03. Grafologia Emocional
Entre o Consciente e o Inconsciente
"O consciente escreve, o inconsciente dita." — Max Pulver
Escrito em
parceria com Marluci Longarez. Grafóloga. Escritora.
A Grafologia Emocional é uma ponte fascinante entre psicologia e
linguagem escrita. Mais do que simples traços no papel, a escrita é um gesto
cerebral, carregado de conteúdos conscientes e inconscientes. Curt Honroth,
grafólogo alemão radicado na Argentina no pós-guerra, chamava o ato falho
freudiano na escrita de lapsus calami. É aquele momento em que o
escritor pensa uma coisa e escreve outra, isto revela o inconsciente por meio de
um deslize gráfico. Esses lapsos não são meros erros, mas sinais de conteúdos
internos que escapam ao controle racional.
A escrita como expressão cerebral
Cada movimento da mão é comandado pelo cérebro. Assim, o que
registramos no papel não é apenas uma mensagem racional, mas também um reflexo
de emoções, tensões e desejos ocultos. A grafologia emocional busca interpretar
esses sinais, distinguindo o que é consciente do que é ditado pelo
inconsciente.
É importante destacar que essa leitura não deve ser confundida com
pareidolia: fenômeno de ver formas ou padrões onde não existem. A
grafologia trabalha com parâmetros técnicos e consistentes, não com
interpretações aleatórias.
Curt Honroth e a atualização da obra
Curt Honroth, seguindo Rafael Schermann foi
pioneiro ao sistematizar a análise emocional da escrita. Honroth abriu caminho para compreender como os
traços revelam estados internos. Em meu livro Grafologia Emocional Expressiva, proponho uma atualização dessa tradição com novas perspectivas
e exemplos contemporâneos que ampliam a leitura iniciada por Honroth.

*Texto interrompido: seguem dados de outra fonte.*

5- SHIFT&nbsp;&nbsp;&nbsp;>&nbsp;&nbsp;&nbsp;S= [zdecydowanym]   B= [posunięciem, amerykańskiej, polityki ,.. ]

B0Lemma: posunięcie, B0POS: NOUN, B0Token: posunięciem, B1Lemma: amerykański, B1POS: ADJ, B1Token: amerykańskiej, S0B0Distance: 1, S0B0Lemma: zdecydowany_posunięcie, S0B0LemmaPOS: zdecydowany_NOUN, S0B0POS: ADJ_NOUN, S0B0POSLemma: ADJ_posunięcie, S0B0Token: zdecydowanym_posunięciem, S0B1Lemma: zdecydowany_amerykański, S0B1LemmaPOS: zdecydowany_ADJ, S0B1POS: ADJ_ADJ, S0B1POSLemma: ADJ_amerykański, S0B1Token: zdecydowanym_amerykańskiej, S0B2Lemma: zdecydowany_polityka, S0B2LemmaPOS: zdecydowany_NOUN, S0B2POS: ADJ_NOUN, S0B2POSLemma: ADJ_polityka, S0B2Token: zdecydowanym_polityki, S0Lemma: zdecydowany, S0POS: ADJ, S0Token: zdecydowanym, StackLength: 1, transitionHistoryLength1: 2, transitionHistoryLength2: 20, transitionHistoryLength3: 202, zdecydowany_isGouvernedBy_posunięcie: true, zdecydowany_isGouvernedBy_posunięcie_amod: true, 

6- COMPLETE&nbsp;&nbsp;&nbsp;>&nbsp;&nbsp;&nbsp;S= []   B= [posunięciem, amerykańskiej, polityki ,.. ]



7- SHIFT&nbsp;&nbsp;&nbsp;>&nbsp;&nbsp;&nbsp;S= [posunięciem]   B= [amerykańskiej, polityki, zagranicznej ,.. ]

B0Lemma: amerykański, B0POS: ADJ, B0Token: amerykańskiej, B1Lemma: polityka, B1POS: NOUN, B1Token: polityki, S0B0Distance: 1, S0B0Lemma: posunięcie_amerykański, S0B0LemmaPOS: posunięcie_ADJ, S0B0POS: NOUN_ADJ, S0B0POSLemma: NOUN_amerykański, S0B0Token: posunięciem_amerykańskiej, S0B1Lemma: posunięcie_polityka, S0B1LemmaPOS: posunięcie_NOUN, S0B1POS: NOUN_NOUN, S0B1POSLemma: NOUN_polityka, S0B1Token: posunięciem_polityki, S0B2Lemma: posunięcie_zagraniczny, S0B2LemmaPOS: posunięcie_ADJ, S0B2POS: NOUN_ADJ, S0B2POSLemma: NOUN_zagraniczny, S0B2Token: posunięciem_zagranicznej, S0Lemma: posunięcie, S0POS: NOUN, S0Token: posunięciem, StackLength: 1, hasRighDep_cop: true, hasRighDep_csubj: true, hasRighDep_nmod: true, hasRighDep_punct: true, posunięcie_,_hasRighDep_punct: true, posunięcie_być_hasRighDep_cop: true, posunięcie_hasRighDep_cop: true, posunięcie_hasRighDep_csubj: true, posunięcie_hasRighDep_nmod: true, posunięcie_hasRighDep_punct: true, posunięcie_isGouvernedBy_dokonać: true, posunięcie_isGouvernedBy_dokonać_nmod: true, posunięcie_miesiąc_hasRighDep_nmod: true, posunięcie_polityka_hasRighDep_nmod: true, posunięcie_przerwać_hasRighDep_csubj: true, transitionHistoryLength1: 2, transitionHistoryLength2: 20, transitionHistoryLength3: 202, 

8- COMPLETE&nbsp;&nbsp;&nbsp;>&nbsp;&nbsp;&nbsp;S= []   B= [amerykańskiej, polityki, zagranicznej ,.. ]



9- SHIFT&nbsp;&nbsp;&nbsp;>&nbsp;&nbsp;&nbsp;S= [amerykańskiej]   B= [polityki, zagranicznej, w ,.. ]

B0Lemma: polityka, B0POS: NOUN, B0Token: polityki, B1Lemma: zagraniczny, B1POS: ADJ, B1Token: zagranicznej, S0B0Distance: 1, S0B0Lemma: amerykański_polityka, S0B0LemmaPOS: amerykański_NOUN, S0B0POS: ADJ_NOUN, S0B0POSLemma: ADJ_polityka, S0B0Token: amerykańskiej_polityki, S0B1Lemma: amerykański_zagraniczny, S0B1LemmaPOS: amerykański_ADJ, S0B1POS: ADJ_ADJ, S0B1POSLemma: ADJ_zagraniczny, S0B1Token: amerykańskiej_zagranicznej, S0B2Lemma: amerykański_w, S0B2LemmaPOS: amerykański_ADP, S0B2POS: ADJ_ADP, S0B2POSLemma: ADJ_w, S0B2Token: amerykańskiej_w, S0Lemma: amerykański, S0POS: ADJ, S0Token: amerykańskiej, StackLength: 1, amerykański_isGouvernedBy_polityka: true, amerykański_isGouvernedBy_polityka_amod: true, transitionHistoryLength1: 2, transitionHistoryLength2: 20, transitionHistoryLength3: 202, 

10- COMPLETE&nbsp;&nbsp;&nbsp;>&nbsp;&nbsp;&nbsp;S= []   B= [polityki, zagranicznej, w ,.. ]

Um exemplo histórico: Tancredo Neves
Em meu blog, analisei a escrita de Tancredo Neves,
figura marcante da política brasileira. A caligrafia revelava traços de
diplomacia, mas também sinais de tensão emocional, especialmente em momentos
decisivos de sua trajetória. Todavia, o palavra reflexa que me chamou atenção, certamente vai chamar a do leitor. (suspense!!!)
Vantagens para recrutadores
No contexto corporativo, a grafologia emocional oferece vantagens
significativas:
- Identificação
de traços emocionais: ajuda a perceber estabilidade,
impulsividade ou resiliência.
- Complemento
às entrevistas: revela aspectos que o candidato pode não
verbalizar.
- Prevenção
de conflitos: permite antecipar padrões de
comportamento em equipe.
- Seleção
mais humana: integra razão e emoção na avaliação
profissional.
Conclusão
A grafologia emocional não é apenas uma técnica de análise da
escrita, mas a janela para o inconsciente humano. Ao compreender que “o
consciente escreve, o inconsciente dita”, abrimos espaço para enxergar além
das palavras. Seja na psicologia, na história ou no recrutamento, esta
ferramenta nos convida a explorar o que está escondido nas entrelinhas.